Les syndicats quittent les négociations en vue de la conclusion d’un accord interprofessionnel
Les syndicats ont fait savoir au président du Groupe des Dix et aux médias qu’ils ne peuvent adhérer au cadre légal fixé lors de la définition de la norme salariale. C’est pour le moins singulier. En effet, l’accord interprofessionnel (AIP) précédent (2017-2018) a été conclu sur la base des contours de la loi actuelle qui n’était même pas encore approuvée à ce moment-là. La FEB est déçue de cette attitude. Cela signifie en effet qu’il n’y aura pas d’accord sur la répartition de l’enveloppe bien-être ou sur les défis socio-économiques que nous pourrions affronter ensemble. En période de surenchère électorale, la paix sociale aurait été une aubaine. Or voilà que l’on choisit la confrontation et le chaos.

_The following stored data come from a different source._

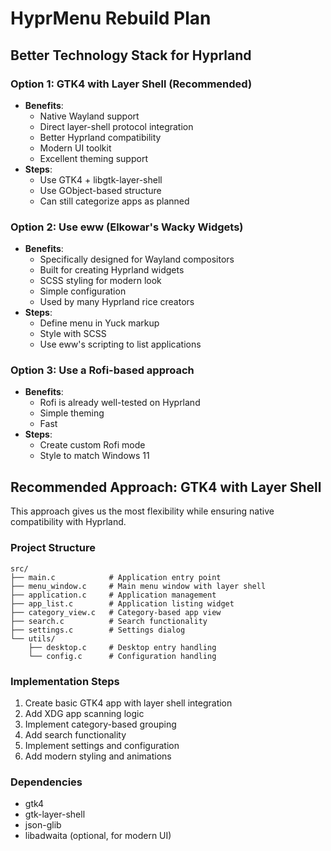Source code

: # HyprMenu Rebuild Plan

## Better Technology Stack for Hyprland

### Option 1: GTK4 with Layer Shell (Recommended)
- **Benefits**:
  - Native Wayland support
  - Direct layer-shell protocol integration
  - Better Hyprland compatibility
  - Modern UI toolkit
  - Excellent theming support
- **Steps**:
  - Use GTK4 + libgtk-layer-shell
  - Use GObject-based structure
  - Can still categorize apps as planned

### Option 2: Use eww (Elkowar's Wacky Widgets)
- **Benefits**:
  - Specifically designed for Wayland compositors
  - Built for creating Hyprland widgets
  - SCSS styling for modern look
  - Simple configuration
  - Used by many Hyprland rice creators
- **Steps**:
  - Define menu in Yuck markup
  - Style with SCSS
  - Use eww's scripting to list applications

### Option 3: Use a Rofi-based approach
- **Benefits**:
  - Rofi is already well-tested on Hyprland
  - Simple theming
  - Fast
- **Steps**:
  - Create custom Rofi mode
  - Style to match Windows 11

## Recommended Approach: GTK4 with Layer Shell

This approach gives us the most flexibility while ensuring native compatibility with Hyprland.

### Project Structure
```
src/
├── main.c            # Application entry point
├── menu_window.c     # Main menu window with layer shell  
├── application.c     # Application management
├── app_list.c        # Application listing widget
├── category_view.c   # Category-based app view
├── search.c          # Search functionality
├── settings.c        # Settings dialog
└── utils/
    ├── desktop.c     # Desktop entry handling
    └── config.c      # Configuration handling
```

### Implementation Steps
1. Create basic GTK4 app with layer shell integration
2. Add XDG app scanning logic
3. Implement category-based grouping
4. Add search functionality
5. Implement settings and configuration
6. Add modern styling and animations

### Dependencies
- gtk4
- gtk-layer-shell
- json-glib
- libadwaita (optional, for modern UI) 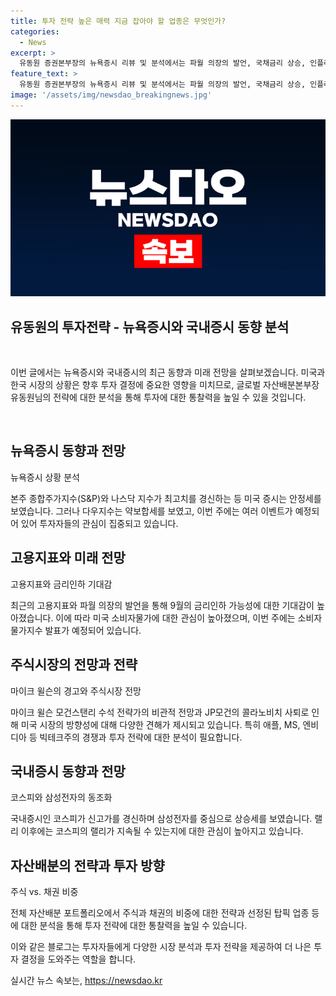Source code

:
 ```yaml
---
title: 투자 전략 높은 매력 지금 잡아야 할 업종은 무엇인가?
categories:
  - News
excerpt: >
  유동원 증권본부장의 뉴욕증시 리뷰 및 분석에서는 파월 의장의 발언, 국채금리 상승, 인플레이션과 금리인하에 대한 관련 내용과 함께 애플, MS, 엔비디아의 시가총액 1위 경쟁, 코스피의 신고가 랠리와 빅테크주 투자 전략, 미국 러셀2000 중소형주의 상승, 6월 고용지표 및 국내증시 동향에 대한 정보가 포함되어 있습니다. 더 자세한 내용은 해당 링크를 통해 확인하세요. 간밤 뉴욕증시 마감 상황부터 파월 의장의 발언, 국채금리 상승 등 다양한 경제 이슈를 한눈에
feature_text: >
  유동원 증권본부장의 뉴욕증시 리뷰 및 분석에서는 파월 의장의 발언, 국채금리 상승, 인플레이션과 금리인하에 대한 관련 내용과 함께 애플, MS, 엔비디아의 시가총액 1위 경쟁, 코스피의 신고가 랠리와 빅테크주 투자 전략, 미국 러셀2000 중소형주의 상승, 6월 고용지표 및 국내증시 동향에 대한 정보가 포함되어 있습니다. 더 자세한 내용은 해당 링크를 통해 확인하세요. 간밤 뉴욕증시 마감 상황부터 파월 의장의 발언, 국채금리 상승 등 다양한 경제 이슈를 한눈에
image: '/assets/img/newsdao_breakingnews.jpg'
---
```


<p><img src="/assets/img/newsdao_breakingnews.jpg" alt="implanttips 속보" /></p>

<h2 data-ke-size="size26">유동원의 투자전략 - 뉴욕증시와 국내증시 동향 분석</h2>

<p data-ke-size="size16">&nbsp;</p>

<p>이번 글에서는 뉴욕증시와 국내증시의 최근 동향과 미래 전망을 살펴보겠습니다. 미국과 한국 시장의 상황은 향후 투자 결정에 중요한 영향을 미치므로, 글로벌 자산배분본부장 유동원님의 전략에 대한 분석을 통해 투자에 대한 통찰력을 높일 수 있을 것입니다.</p>

<p data-ke-size="size16">&nbsp;</p>

<h2 data-ke-size="size22">뉴욕증시 동향과 전망</h2>

<p data-ke-size="size16">뉴욕증시 상황 분석</p>

<p>본주 종합주가지수(S&amp;P)와 나스닥 지수가 최고치를 경신하는 등 미국 증시는 안정세를 보였습니다. 그러나 다우지수는 약보합세를 보였고, 이번 주에는 여러 이벤트가 예정되어 있어 투자자들의 관심이 집중되고 있습니다.</p>

<h2 data-ke-size="size22">고용지표와 미래 전망</h2>

<p data-ke-size="size16">고용지표와 금리인하 기대감</p>

<p>최근의 고용지표와 파월 의장의 발언을 통해 9월의 금리인하 가능성에 대한 기대감이 높아졌습니다. 이에 따라 미국 소비자물가에 대한 관심이 높아졌으며, 이번 주에는 소비자물가지수 발표가 예정되어 있습니다.</p>

<h2 data-ke-size="size22">주식시장의 전망과 전략</h2>

<p data-ke-size="size16">마이크 윌슨의 경고와 주식시장 전망</p>

<p>마이크 윌슨 모건스탠리 수석 전략가의 비관적 전망과 JP모건의 콜라노비치 사퇴로 인해 미국 시장의 방향성에 대해 다양한 견해가 제시되고 있습니다. 특히 애플, MS, 엔비디아 등 빅테크주의 경쟁과 투자 전략에 대한 분석이 필요합니다.</p>

<h2 data-ke-size="size22">국내증시 동향과 전망</h2>

<p data-ke-size="size16">코스피와 삼성전자의 동조화</p>

<p>국내증시인 코스피가 신고가를 경신하며 삼성전자를 중심으로 상승세를 보였습니다. 랠리 이후에는 코스피의 랠리가 지속될 수 있는지에 대한 관심이 높아지고 있습니다.</p>

<h2 data-ke-size="size22">자산배분의 전략과 투자 방향</h2>

<p data-ke-size="size16">주식 vs. 채권 비중</p>

<p>전체 자산배분 포트폴리오에서 주식과 채권의 비중에 대한 전략과 선정된 탑픽 업종 등에 대한 분석을 통해 투자 전략에 대한 통찰력을 높일 수 있습니다.</p>

<p>이와 같은 블로그는 투자자들에게 다양한 시장 분석과 투자 전략을 제공하여 더 나은 투자 결정을 도와주는 역할을 합니다.</p>
실시간 뉴스 속보는, <a href="https://newsdao.kr" rel="dofollow">https://newsdao.kr</a>


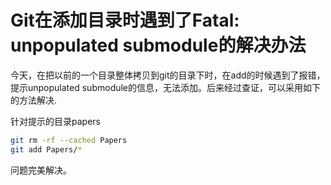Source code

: # Git在添加目录时遇到了Fatal: unpopulated submodule的解决办法

今天，在把以前的一个目录整体拷贝到git的目录下时，在add的时候遇到了报错，提示unpopulated submodule的信息，无法添加。后来经过查证，可以采用如下的方法解决.

针对提示的目录papers

```bash
git rm -rf --cached Papers
git add Papers/* 
```

问题完美解决。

À propos de la marge salariale
En 1996, la coalition rouge-romaine de Jean-Luc Dehaene a pris conscience que les coûts salariaux risquaient de déraper. C’est pour cette raison qu’a été élaborée, sous la houlette du ministre de l’Économie de l’époque, Elio Di Rupo, la loi sur la norme salariale ou loi de 1996. Cette loi avait pour but d’éviter que le handicap salarial par rapport aux pays voisins l’Allemagne, la France et les Pays-Bas se creuse. Cet objectif n’a pas été atteint. Le handicap salarial absolu, qui se situait autour de 11% en 1996, n’a fait qu’augmenter au fil des années, avec un pic de 19,4% en 2008 et de 17,3% en 2013, générant des pertes d’emploi massives. C’est pour ces raisons – perte de compétitivité -> perte d’emploi -> perte de pouvoir d’achat – que le gouvernement Michel a décidé d’adapter la loi de ’96.
Le rapport du Conseil central de l'économie (CCE), rédigé sur la base de cette loi est particulièrement important. La marge salariale maximale pour les deux prochaines années peut atteindre 0,8% si l’on ne veut pas que la compétitivité des entreprises se détériore à nouveau. Compte tenu de l’inflation prévue, cela signifie que les salaires augmenteront de 4,6% au cours des deux prochaines années.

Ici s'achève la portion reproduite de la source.